Start of DATA TO EXAMINE

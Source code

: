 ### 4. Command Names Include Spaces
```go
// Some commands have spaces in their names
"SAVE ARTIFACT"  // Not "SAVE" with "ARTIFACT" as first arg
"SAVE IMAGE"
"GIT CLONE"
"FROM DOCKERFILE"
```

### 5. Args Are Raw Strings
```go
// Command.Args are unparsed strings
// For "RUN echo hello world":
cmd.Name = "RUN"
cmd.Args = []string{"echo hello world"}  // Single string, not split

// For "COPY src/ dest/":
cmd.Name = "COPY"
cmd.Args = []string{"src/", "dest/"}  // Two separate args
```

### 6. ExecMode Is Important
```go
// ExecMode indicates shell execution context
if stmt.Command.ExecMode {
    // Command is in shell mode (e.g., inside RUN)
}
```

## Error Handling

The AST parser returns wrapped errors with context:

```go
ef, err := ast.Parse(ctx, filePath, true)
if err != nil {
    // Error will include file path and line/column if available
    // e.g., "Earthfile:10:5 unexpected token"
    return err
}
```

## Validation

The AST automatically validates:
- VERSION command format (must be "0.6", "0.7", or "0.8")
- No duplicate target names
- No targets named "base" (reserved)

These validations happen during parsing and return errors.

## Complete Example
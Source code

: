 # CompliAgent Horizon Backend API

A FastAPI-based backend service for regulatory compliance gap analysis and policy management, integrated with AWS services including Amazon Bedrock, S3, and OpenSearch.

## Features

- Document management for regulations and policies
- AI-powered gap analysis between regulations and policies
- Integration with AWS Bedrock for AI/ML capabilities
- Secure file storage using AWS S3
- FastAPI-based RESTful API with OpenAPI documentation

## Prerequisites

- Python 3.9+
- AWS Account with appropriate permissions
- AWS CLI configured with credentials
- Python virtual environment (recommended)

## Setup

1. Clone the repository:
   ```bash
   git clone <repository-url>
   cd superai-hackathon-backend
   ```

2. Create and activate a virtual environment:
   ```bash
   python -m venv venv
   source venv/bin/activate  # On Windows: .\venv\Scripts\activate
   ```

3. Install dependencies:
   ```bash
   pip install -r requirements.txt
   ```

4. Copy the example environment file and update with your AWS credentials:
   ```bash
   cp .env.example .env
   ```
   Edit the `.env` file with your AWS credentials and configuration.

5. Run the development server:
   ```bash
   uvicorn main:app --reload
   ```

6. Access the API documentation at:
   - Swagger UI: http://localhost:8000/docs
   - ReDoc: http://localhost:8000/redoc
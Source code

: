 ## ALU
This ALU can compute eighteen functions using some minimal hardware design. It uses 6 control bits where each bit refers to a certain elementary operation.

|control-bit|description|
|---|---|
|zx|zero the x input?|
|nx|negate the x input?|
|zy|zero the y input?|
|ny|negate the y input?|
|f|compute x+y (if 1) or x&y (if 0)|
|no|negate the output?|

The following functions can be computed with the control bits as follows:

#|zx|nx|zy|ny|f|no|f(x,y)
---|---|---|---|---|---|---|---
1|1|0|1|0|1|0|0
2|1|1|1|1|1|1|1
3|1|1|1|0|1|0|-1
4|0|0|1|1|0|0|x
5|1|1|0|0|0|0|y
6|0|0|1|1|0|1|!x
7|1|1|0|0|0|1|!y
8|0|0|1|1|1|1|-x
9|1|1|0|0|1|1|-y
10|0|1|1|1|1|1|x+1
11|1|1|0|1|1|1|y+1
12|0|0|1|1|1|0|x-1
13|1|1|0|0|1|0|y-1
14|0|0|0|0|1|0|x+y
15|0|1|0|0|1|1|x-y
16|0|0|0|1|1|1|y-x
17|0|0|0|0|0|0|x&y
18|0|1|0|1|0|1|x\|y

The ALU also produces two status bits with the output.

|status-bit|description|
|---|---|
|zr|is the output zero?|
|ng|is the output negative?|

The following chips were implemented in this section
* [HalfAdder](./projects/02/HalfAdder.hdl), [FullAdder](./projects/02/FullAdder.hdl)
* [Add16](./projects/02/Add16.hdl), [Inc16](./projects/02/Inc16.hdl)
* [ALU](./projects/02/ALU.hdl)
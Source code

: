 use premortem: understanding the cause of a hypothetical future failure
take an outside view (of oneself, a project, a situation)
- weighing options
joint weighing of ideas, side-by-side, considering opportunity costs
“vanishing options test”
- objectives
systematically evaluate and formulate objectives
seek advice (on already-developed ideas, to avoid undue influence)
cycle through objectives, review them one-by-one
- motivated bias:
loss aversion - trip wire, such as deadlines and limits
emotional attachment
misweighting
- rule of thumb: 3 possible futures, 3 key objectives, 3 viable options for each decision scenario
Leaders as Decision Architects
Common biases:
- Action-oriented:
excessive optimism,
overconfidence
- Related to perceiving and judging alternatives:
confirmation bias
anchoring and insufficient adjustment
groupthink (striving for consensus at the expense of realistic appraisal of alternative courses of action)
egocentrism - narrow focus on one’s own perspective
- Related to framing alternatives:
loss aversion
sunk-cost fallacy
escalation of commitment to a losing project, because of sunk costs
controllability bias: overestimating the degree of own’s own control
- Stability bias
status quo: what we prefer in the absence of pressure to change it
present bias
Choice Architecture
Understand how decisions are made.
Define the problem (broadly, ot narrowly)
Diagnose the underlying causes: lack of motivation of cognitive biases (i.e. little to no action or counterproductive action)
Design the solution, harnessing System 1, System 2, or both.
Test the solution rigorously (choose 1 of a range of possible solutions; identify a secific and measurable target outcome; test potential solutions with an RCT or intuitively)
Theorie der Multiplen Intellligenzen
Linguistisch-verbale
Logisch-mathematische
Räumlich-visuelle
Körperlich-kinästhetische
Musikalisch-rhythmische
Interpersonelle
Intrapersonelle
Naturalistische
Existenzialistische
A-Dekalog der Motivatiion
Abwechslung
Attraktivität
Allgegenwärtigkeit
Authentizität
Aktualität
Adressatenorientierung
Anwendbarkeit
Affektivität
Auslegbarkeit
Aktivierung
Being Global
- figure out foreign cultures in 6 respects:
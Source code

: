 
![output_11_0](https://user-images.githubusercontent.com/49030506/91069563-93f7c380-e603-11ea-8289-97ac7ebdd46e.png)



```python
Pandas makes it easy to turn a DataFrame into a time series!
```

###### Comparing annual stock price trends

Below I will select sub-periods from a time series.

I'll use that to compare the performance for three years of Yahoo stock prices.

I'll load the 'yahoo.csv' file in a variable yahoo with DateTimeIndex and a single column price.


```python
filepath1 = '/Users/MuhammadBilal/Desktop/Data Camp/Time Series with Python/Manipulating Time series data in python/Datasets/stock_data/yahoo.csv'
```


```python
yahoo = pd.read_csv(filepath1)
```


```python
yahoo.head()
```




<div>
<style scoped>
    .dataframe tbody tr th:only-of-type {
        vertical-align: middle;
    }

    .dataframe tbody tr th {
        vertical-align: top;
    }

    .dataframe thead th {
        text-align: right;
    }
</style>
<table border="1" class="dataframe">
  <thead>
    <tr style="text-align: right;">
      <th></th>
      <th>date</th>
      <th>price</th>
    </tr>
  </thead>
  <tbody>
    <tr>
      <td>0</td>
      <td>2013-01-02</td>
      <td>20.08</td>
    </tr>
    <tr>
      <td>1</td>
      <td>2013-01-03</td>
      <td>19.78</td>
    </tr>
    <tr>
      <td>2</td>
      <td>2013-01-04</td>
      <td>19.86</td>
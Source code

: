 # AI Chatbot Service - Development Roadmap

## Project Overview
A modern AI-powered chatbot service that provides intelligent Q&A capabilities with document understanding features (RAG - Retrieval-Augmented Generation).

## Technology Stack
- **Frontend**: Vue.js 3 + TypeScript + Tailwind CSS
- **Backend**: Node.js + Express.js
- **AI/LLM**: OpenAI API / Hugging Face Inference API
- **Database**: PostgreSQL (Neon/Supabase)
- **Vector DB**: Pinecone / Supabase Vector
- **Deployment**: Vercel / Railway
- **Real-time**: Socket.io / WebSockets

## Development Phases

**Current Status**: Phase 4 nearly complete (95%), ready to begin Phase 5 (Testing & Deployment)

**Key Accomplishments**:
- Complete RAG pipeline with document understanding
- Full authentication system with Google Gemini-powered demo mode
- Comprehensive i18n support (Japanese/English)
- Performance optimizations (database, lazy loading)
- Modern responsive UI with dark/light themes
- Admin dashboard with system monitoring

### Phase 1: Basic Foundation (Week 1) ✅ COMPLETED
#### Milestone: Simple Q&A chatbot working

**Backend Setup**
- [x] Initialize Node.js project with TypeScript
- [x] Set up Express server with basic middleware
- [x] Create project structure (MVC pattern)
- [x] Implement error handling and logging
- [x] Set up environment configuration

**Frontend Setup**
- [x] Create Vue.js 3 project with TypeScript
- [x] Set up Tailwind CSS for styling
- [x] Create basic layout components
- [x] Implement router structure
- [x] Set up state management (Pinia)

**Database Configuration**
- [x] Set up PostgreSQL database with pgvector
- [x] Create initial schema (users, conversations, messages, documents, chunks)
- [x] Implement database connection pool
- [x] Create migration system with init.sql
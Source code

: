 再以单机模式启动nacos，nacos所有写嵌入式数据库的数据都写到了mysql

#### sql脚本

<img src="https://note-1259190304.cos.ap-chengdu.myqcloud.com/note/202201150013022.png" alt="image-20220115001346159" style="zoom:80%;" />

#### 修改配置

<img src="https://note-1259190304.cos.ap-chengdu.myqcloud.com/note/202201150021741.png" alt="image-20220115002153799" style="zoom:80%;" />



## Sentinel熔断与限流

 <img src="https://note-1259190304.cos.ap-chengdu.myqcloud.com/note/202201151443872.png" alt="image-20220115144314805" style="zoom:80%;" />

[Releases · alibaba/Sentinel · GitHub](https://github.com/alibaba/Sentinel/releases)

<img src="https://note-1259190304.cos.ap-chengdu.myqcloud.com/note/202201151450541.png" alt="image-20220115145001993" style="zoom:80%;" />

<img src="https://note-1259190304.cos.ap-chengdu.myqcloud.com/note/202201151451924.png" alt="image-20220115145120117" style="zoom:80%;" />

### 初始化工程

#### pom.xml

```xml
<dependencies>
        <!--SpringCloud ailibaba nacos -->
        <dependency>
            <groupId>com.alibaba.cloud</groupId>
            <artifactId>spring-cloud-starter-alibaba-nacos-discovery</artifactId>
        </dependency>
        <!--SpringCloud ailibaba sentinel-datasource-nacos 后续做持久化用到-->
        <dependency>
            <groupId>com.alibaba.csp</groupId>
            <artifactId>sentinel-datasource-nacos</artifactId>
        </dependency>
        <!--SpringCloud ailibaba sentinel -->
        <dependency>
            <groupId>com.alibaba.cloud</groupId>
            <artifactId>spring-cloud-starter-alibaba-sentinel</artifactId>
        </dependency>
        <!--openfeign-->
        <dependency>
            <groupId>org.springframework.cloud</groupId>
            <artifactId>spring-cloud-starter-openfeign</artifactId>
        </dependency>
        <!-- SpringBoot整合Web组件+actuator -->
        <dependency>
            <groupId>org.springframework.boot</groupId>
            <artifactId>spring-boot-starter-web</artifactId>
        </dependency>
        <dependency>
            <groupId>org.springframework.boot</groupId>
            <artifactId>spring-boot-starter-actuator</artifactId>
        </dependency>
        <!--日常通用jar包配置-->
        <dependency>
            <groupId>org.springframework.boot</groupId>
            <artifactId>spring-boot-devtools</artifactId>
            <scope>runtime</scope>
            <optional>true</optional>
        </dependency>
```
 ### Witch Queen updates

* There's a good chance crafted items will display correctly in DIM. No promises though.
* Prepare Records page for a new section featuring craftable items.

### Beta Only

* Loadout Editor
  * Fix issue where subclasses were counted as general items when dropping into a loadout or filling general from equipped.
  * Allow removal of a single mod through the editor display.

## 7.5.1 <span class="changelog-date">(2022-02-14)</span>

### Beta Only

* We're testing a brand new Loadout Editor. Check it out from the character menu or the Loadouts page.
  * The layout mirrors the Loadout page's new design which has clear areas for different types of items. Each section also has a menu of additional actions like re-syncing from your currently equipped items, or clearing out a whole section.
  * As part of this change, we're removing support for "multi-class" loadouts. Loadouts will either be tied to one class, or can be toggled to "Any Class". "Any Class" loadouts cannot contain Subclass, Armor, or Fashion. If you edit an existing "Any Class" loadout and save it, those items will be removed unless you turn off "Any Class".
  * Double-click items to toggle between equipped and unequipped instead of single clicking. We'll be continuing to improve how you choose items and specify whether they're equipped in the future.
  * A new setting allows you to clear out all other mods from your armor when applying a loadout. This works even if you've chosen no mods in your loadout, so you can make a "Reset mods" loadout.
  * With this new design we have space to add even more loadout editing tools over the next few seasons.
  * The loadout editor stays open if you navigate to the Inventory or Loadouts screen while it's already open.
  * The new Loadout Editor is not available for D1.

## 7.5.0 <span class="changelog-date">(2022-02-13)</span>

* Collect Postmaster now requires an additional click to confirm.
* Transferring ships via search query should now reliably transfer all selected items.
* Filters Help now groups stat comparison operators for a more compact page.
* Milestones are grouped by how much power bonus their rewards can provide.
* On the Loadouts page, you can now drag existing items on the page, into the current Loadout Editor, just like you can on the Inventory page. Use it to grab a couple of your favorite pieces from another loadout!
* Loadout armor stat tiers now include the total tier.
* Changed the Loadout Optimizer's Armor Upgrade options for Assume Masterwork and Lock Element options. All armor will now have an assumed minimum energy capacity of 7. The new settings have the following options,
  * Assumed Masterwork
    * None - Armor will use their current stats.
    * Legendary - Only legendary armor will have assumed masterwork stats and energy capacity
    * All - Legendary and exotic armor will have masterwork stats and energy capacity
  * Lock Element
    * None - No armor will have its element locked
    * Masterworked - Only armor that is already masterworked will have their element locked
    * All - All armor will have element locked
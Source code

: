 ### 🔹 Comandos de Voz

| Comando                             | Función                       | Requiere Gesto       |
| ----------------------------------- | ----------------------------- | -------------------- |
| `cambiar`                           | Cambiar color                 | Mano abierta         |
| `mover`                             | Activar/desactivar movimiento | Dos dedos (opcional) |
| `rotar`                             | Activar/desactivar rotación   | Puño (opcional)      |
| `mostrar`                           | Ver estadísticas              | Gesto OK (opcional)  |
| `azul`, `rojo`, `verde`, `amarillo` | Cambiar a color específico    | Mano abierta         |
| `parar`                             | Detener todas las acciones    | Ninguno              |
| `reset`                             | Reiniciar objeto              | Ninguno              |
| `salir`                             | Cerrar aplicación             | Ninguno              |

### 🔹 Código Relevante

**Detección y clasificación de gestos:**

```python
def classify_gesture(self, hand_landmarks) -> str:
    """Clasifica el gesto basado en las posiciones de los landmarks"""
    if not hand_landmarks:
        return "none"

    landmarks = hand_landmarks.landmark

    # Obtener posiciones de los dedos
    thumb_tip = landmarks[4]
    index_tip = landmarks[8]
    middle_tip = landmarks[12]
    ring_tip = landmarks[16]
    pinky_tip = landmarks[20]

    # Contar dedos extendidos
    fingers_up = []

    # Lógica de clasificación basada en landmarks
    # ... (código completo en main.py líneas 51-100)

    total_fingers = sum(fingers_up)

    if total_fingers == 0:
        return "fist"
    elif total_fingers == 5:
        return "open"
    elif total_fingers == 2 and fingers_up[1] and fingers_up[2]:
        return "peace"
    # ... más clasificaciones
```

End of DATA TO EXAMINE

* WHAT IS BEING ASKED
Every line above that contains the word "projects" should be reported.

* SOLVED PROBLEM
* [HalfAdder](./projects/02/HalfAdder.hdl), [FullAdder](./projects/02/FullAdder.hdl)
* [Add16](./projects/02/Add16.hdl), [Inc16](./projects/02/Inc16.hdl)
* [ALU](./projects/02/ALU.hdl)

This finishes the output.